# [The task]
Lines below that include "vocore" are the answer; copy each one.

# [Source data]
########################################
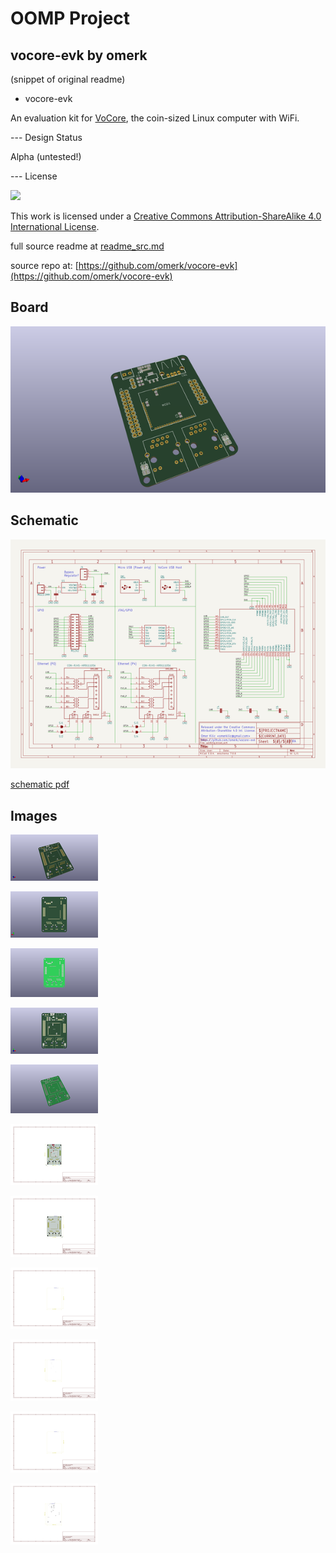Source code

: # OOMP Project  
## vocore-evk  by omerk  
  
(snippet of original readme)  
  
- vocore-evk  
  
An evaluation kit for [VoCore](https://www.indiegogo.com/projects/vocore-a-coin-sized-linux-computer-with-wifi), the coin-sized Linux computer with WiFi.  
  
  
--- Design Status  
  
Alpha (untested!)  
  
--- License  
  
![](http://i.creativecommons.org/l/by-sa/4.0/88x31.png)  
  
  
This work is licensed under a [Creative Commons Attribution-ShareAlike 4.0 International License](http://creativecommons.org/licenses/by-sa/4.0/).  
  
  full source readme at [readme_src.md](readme_src.md)  
  
source repo at: [https://github.com/omerk/vocore-evk](https://github.com/omerk/vocore-evk)  
## Board  
  
[![working_3d.png](working_3d_600.png)](working_3d.png)  
## Schematic  
  
[![working_schematic.png](working_schematic_600.png)](working_schematic.png)  
  
[schematic pdf](working_schematic.pdf)  
## Images  
  
[![working_3d.png](working_3d_140.png)](working_3d.png)  
  
[![working_3d_back.png](working_3d_back_140.png)](working_3d_back.png)  
  
[![working_3D_bottom.png](working_3D_bottom_140.png)](working_3D_bottom.png)  
  
[![working_3d_front.png](working_3d_front_140.png)](working_3d_front.png)  
  
[![working_3D_top.png](working_3D_top_140.png)](working_3D_top.png)  
  
[![working_assembly_page_01.png](working_assembly_page_01_140.png)](working_assembly_page_01.png)  
  
[![working_assembly_page_02.png](working_assembly_page_02_140.png)](working_assembly_page_02.png)  
  
[![working_assembly_page_03.png](working_assembly_page_03_140.png)](working_assembly_page_03.png)  
  
[![working_assembly_page_04.png](working_assembly_page_04_140.png)](working_assembly_page_04.png)  
  
[![working_assembly_page_05.png](working_assembly_page_05_140.png)](working_assembly_page_05.png)  
  
[![working_assembly_page_06.png](working_assembly_page_06_140.png)](working_assembly_page_06.png)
########################################
# [Solution to this task]
## vocore-evk  by omerk  
- vocore-evk  
An evaluation kit for [VoCore](https://www.indiegogo.com/projects/vocore-a-coin-sized-linux-computer-with-wifi), the coin-sized Linux computer with WiFi.  
source repo at: [https://github.com/omerk/vocore-evk](https://github.com/omerk/vocore-evk)  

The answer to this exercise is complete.